(Pictures paired with source code)

• • • • • • •

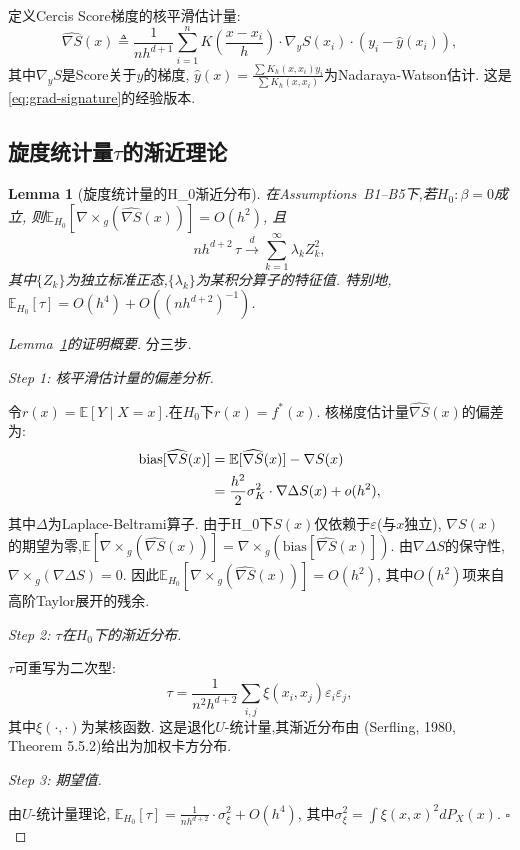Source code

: \documentclass[12pt,a4paper]{article}
\newtheorem{lemma}[theorem]{Lemma}
\newcommand{\E}{\mathbb{E}}
\newcommand{\curl}{\nabla\! \times\!}
\newcommand{\defeq}{\triangleq}
\newcommand{\bias}{\mathrm{bias}}
\begin{document}
定义Cercis Score梯度的核平滑估计量:
\begin{equation}\label{eq:grad-estimator}
    \widehat{\nabla S}(x) \defeq \frac{1}{n h^{d+1}}
    \sum_{i=1}^n K\!\left(\frac{x - x_i}{h}\right)
    \cdot \nabla_y S(x_i) \cdot (y_i - \hat{y}(x_i)),
\end{equation}
其中$\nabla_y S$是Score关于$y$的梯度,
$\hat{y}(x) = \frac{\sum K_h(x, x_i) y_i}{\sum K_h(x, x_i)}$为Nadaraya-Watson估计.
这是\eqref{eq:grad-signature}的经验版本.

\subsection{旋度统计量$\tau$的渐近理论}

\begin{lemma}[旋度统计量的H_0渐近分布]\label{lem:tau-null}
    在Assumptions~B1--B5下,若$H_0: \beta = 0$成立,
    则$\E_{H_0}[\curl_g(\widehat{\nabla S}(x))] = O(h^2)$,
    且
    \begin{equation}\label{eq:tau-null-asym}
        n h^{d+2}\,\tau \xrightarrow{d} \sum_{k=1}^\infty \lambda_k Z_k^2,
    \end{equation}
    其中$\{Z_k\}$为独立标准正态,$\{\lambda_k\}$为某积分算子的特征值.
    特别地,$\E_{H_0}[\tau] = O(h^4) + O((n h^{d+2})^{-1})$.
\end{lemma}

\begin{proof}[Lemma~\ref{lem:tau-null}的证明概要]
    分三步.

    \textit{Step 1: 核平滑估计量的偏差分析.}

    令$r(x) = \E[Y \mid X=x]$.在$H_0$下$r(x) = f^*(x)$.
    核梯度估计量$\widehat{\nabla S}(x)$的偏差为:
    \begin{align}
        \bias[\widehat{\nabla S}(x)] &= \E[\widehat{\nabla S}(x)] - \nabla S(x) \notag\\
        &= \frac{h^2}{2} \sigma_K^2 \cdot \nabla \Delta S(x) + o(h^2),
    \end{align}
    其中$\Delta$为Laplace-Beltrami算子.
    由于H_0下$S(x)$仅依赖于$\varepsilon$(与$x$独立),
    $\nabla S(x)$的期望为零,$\E[\curl_g(\widehat{\nabla S}(x))] = \curl_g(\bias[\widehat{\nabla S}(x)])$.
    由$\nabla \Delta S$的保守性,$\curl_g(\nabla \Delta S) = 0$.
    因此$\E_{H_0}[\curl_g(\widehat{\nabla S}(x))] = O(h^2)$,
    其中$O(h^2)$项来自高阶Taylor展开的残余.

    \textit{Step 2: $\tau$在$H_0$下的渐近分布.}

    $\tau$可重写为二次型:
    \begin{equation}
        \tau = \frac{1}{n^2 h^{d+2}} \sum_{i,j} \xi(x_i, x_j) \varepsilon_i \varepsilon_j,
    \end{equation}
    其中$\xi(\cdot, \cdot)$为某核函数.
    这是退化$U$-统计量,其渐近分布由
    (Serfling, 1980, Theorem 5.5.2)给出为加权卡方分布.

    \textit{Step 3: 期望值.}

    由$U$-统计量理论,
    $\E_{H_0}[\tau] = \frac{1}{n h^{d+2}} \cdot \sigma_\xi^2 + O(h^4)$,
    其中$\sigma_\xi^2 = \int \xi(x, x)^2 dP_X(x)$.
    \hfill$\square$
\end{proof}
\end{document}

• • • • • • •

> _Exercise prompt_
Return the records above in their entirety, word for word, with the pictures removed.

> _Task result_
Source code

: \documentclass[12pt,a4paper]{article}
\newtheorem{lemma}[theorem]{Lemma}
\newcommand{\E}{\mathbb{E}}
\newcommand{\curl}{\nabla\! \times\!}
\newcommand{\defeq}{\triangleq}
\newcommand{\bias}{\mathrm{bias}}
\begin{document}
定义Cercis Score梯度的核平滑估计量:
\begin{equation}\label{eq:grad-estimator}
    \widehat{\nabla S}(x) \defeq \frac{1}{n h^{d+1}}
    \sum_{i=1}^n K\!\left(\frac{x - x_i}{h}\right)
    \cdot \nabla_y S(x_i) \cdot (y_i - \hat{y}(x_i)),
\end{equation}
其中$\nabla_y S$是Score关于$y$的梯度,
$\hat{y}(x) = \frac{\sum K_h(x, x_i) y_i}{\sum K_h(x, x_i)}$为Nadaraya-Watson估计.
这是\eqref{eq:grad-signature}的经验版本.

\subsection{旋度统计量$\tau$的渐近理论}

\begin{lemma}[旋度统计量的H_0渐近分布]\label{lem:tau-null}
    在Assumptions~B1--B5下,若$H_0: \beta = 0$成立,
    则$\E_{H_0}[\curl_g(\widehat{\nabla S}(x))] = O(h^2)$,
    且
    \begin{equation}\label{eq:tau-null-asym}
        n h^{d+2}\,\tau \xrightarrow{d} \sum_{k=1}^\infty \lambda_k Z_k^2,
    \end{equation}
    其中$\{Z_k\}$为独立标准正态,$\{\lambda_k\}$为某积分算子的特征值.
    特别地,$\E_{H_0}[\tau] = O(h^4) + O((n h^{d+2})^{-1})$.
\end{lemma}

\begin{proof}[Lemma~\ref{lem:tau-null}的证明概要]
    分三步.

    \textit{Step 1: 核平滑估计量的偏差分析.}

    令$r(x) = \E[Y \mid X=x]$.在$H_0$下$r(x) = f^*(x)$.
    核梯度估计量$\widehat{\nabla S}(x)$的偏差为:
    \begin{align}
        \bias[\widehat{\nabla S}(x)] &= \E[\widehat{\nabla S}(x)] - \nabla S(x) \notag\\
        &= \frac{h^2}{2} \sigma_K^2 \cdot \nabla \Delta S(x) + o(h^2),
    \end{align}
    其中$\Delta$为Laplace-Beltrami算子.
    由于H_0下$S(x)$仅依赖于$\varepsilon$(与$x$独立),
    $\nabla S(x)$的期望为零,$\E[\curl_g(\widehat{\nabla S}(x))] = \curl_g(\bias[\widehat{\nabla S}(x)])$.
    由$\nabla \Delta S$的保守性,$\curl_g(\nabla \Delta S) = 0$.
    因此$\E_{H_0}[\curl_g(\widehat{\nabla S}(x))] = O(h^2)$,
    其中$O(h^2)$项来自高阶Taylor展开的残余.

    \textit{Step 2: $\tau$在$H_0$下的渐近分布.}

    $\tau$可重写为二次型:
    \begin{equation}
        \tau = \frac{1}{n^2 h^{d+2}} \sum_{i,j} \xi(x_i, x_j) \varepsilon_i \varepsilon_j,
    \end{equation}
    其中$\xi(\cdot, \cdot)$为某核函数.
    这是退化$U$-统计量,其渐近分布由
    (Serfling, 1980, Theorem 5.5.2)给出为加权卡方分布.

    \textit{Step 3: 期望值.}

    由$U$-统计量理论,
    $\E_{H_0}[\tau] = \frac{1}{n h^{d+2}} \cdot \sigma_\xi^2 + O(h^4)$,
    其中$\sigma_\xi^2 = \int \xi(x, x)^2 dP_X(x)$.
    \hfill$\square$
\end{proof}
\end{document}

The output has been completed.